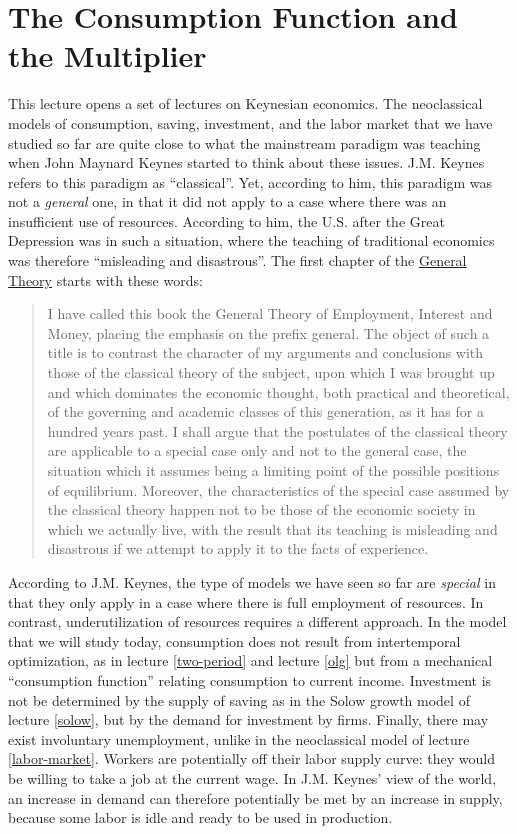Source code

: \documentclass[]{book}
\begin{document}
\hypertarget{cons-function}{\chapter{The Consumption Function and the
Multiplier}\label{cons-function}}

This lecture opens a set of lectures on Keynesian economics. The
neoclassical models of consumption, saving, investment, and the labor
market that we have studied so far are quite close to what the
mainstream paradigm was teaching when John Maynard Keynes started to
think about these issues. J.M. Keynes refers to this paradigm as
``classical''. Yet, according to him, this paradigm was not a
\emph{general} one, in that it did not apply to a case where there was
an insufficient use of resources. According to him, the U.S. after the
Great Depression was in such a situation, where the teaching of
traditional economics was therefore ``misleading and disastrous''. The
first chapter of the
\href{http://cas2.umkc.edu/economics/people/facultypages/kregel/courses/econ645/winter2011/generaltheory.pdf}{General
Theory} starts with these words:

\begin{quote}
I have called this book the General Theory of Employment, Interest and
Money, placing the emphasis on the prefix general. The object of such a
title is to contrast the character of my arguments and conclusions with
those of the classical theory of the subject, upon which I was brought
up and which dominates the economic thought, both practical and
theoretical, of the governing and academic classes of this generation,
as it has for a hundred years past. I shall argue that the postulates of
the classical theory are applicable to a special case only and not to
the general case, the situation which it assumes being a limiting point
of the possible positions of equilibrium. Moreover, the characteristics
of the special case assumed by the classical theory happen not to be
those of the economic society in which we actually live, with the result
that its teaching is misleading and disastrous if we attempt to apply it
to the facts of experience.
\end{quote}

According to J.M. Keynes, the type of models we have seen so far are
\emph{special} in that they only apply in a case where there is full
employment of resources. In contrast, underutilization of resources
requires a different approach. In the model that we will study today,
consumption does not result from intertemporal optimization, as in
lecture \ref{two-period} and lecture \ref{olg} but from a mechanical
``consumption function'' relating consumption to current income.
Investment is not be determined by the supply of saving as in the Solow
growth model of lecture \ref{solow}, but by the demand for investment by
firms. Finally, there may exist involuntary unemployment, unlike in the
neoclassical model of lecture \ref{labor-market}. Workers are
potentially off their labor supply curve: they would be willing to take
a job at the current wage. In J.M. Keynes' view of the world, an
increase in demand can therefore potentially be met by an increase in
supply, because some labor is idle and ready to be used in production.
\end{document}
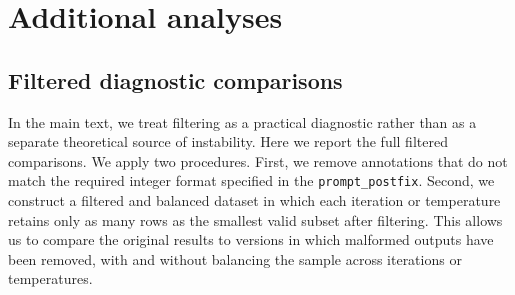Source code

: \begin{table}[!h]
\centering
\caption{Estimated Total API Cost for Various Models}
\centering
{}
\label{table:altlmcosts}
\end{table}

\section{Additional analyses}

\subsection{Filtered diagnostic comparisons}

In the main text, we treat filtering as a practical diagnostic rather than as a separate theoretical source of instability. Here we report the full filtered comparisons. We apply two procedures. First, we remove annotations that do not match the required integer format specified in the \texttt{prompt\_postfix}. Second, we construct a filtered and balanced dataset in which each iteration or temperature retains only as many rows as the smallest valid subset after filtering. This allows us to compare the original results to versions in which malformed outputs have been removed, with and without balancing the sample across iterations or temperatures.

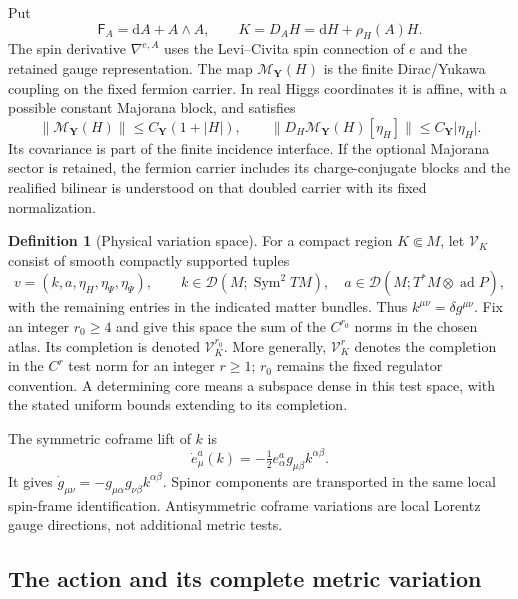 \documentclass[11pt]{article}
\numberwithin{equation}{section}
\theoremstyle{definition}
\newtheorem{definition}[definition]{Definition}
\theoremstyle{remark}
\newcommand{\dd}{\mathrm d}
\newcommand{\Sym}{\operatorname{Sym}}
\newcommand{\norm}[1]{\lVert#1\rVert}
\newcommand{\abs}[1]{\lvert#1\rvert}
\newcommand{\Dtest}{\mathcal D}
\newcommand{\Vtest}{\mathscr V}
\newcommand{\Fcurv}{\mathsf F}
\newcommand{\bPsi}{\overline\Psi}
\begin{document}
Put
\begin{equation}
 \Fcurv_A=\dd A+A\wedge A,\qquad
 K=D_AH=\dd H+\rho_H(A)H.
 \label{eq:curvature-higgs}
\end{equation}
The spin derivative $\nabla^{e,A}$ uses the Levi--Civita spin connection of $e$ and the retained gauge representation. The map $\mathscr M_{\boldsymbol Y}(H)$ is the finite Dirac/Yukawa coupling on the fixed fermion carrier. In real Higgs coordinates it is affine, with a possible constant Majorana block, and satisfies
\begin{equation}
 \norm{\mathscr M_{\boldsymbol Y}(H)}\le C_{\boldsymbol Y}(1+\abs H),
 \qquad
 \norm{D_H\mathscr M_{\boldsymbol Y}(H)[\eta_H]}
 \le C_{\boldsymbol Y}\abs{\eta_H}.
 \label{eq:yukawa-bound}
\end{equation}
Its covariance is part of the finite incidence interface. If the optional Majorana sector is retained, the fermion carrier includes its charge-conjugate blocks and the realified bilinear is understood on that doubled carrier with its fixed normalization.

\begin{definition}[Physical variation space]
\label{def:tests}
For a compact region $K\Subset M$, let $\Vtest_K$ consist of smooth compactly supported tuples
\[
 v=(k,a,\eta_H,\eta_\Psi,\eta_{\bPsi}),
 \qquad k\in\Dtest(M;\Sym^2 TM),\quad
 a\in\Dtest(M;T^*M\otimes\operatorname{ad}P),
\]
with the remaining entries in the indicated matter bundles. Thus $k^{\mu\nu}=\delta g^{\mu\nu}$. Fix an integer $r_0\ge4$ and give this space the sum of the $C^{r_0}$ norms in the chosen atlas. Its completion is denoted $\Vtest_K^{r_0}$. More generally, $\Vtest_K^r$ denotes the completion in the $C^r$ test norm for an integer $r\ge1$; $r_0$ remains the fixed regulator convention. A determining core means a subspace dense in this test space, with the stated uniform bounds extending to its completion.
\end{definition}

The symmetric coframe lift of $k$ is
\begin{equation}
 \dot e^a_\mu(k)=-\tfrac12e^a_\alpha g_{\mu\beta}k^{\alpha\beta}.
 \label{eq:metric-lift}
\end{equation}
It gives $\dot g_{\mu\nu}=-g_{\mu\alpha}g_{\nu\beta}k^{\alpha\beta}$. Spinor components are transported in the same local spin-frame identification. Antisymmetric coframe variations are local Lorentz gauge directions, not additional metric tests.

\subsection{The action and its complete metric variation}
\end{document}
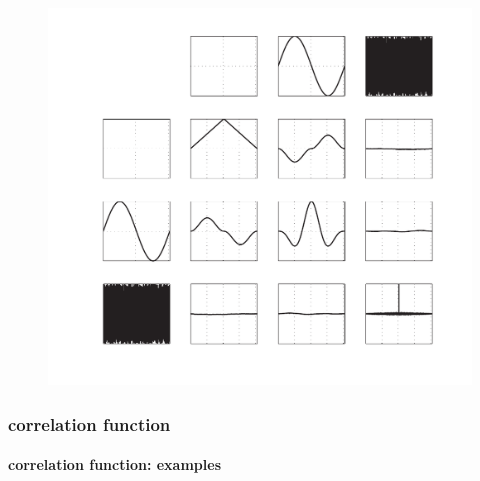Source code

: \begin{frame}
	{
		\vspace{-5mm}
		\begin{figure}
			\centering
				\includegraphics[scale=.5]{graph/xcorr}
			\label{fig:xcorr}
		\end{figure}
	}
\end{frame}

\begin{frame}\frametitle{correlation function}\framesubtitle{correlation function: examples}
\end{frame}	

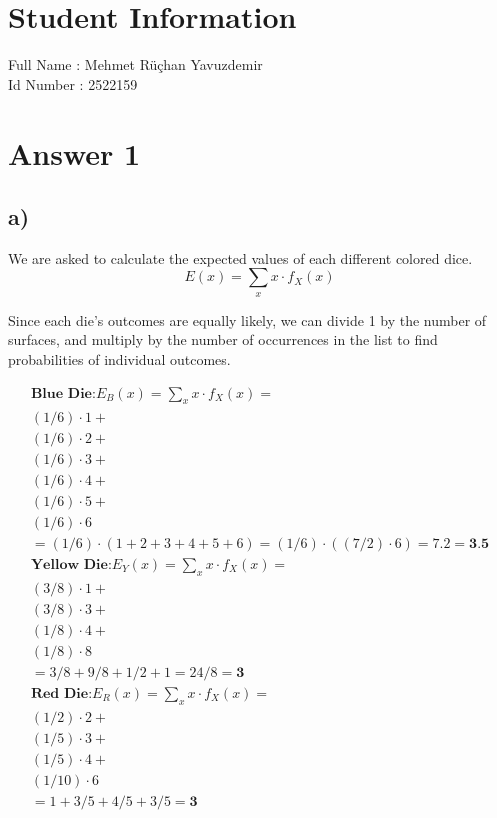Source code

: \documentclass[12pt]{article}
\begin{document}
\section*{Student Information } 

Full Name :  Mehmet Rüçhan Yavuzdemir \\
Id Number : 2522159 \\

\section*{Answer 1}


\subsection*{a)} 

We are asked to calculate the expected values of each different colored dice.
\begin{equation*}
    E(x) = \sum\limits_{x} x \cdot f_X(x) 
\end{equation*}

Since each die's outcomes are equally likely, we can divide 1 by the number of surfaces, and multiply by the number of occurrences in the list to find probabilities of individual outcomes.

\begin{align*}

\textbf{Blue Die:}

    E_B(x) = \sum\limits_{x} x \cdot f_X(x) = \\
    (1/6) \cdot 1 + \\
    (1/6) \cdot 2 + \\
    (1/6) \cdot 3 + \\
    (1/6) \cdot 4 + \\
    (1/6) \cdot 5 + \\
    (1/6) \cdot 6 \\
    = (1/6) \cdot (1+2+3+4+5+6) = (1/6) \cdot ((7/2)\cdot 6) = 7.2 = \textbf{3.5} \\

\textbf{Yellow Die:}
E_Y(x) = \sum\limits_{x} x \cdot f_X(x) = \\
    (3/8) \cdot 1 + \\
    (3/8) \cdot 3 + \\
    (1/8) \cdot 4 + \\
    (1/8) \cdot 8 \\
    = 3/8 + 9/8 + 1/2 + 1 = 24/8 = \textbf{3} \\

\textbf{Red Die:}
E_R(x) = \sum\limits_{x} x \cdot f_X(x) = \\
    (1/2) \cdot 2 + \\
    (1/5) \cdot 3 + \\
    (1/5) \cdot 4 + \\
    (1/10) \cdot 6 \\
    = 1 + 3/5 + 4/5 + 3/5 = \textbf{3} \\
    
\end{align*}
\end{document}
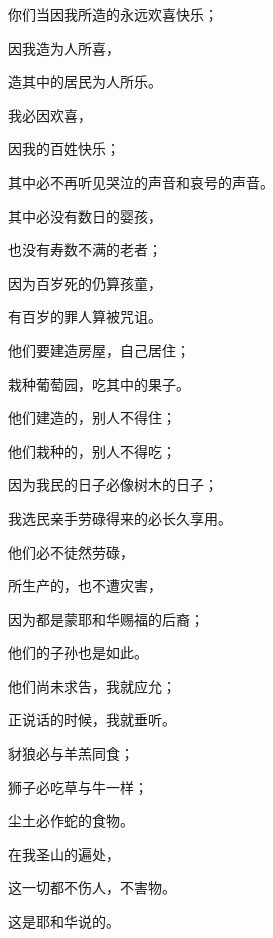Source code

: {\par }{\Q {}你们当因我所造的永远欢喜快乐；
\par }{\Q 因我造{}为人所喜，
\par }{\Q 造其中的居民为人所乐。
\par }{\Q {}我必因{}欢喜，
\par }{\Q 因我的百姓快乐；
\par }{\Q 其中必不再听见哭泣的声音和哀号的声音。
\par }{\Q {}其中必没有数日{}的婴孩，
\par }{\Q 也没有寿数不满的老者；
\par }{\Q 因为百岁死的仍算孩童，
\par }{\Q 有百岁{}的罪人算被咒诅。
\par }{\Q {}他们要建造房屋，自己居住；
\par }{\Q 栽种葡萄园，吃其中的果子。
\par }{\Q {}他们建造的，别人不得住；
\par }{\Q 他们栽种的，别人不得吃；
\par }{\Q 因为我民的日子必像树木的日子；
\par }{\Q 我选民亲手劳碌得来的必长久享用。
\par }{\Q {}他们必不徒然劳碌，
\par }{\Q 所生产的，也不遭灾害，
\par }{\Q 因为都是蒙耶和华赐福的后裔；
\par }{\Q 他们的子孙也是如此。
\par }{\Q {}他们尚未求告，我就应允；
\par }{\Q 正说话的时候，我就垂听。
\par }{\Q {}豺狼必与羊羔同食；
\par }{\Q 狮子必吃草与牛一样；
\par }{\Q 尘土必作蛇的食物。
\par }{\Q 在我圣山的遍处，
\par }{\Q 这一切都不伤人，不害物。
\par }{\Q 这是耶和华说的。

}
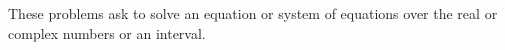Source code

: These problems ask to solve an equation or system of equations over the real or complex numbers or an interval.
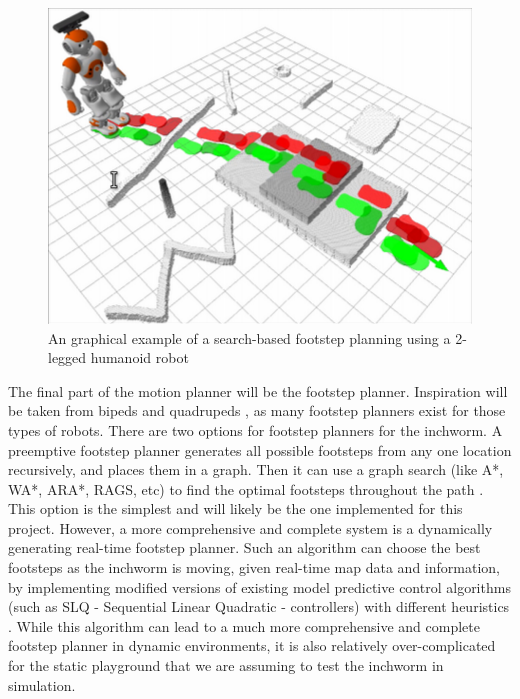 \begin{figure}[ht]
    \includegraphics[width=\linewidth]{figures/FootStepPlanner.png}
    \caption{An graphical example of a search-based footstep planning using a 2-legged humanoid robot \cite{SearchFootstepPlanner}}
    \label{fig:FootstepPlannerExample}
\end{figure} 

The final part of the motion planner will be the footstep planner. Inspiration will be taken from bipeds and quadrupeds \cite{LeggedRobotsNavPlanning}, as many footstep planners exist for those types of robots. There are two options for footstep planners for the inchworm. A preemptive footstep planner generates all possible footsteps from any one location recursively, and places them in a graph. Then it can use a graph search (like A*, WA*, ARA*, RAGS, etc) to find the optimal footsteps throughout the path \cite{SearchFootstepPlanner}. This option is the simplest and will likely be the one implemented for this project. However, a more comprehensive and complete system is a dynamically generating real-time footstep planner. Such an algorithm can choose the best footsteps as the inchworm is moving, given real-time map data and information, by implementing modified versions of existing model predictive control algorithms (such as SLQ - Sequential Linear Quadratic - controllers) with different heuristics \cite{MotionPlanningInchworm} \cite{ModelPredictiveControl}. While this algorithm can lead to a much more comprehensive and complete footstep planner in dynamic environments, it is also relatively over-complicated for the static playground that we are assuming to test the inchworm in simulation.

Prompt:
All lines with the word "includegraphics" must be located in the data and copied.

Answer box:
				\includegraphics[scale=.5]{graph/xcorr}
    \includegraphics[width=\linewidth]{figures/FootStepPlanner.png}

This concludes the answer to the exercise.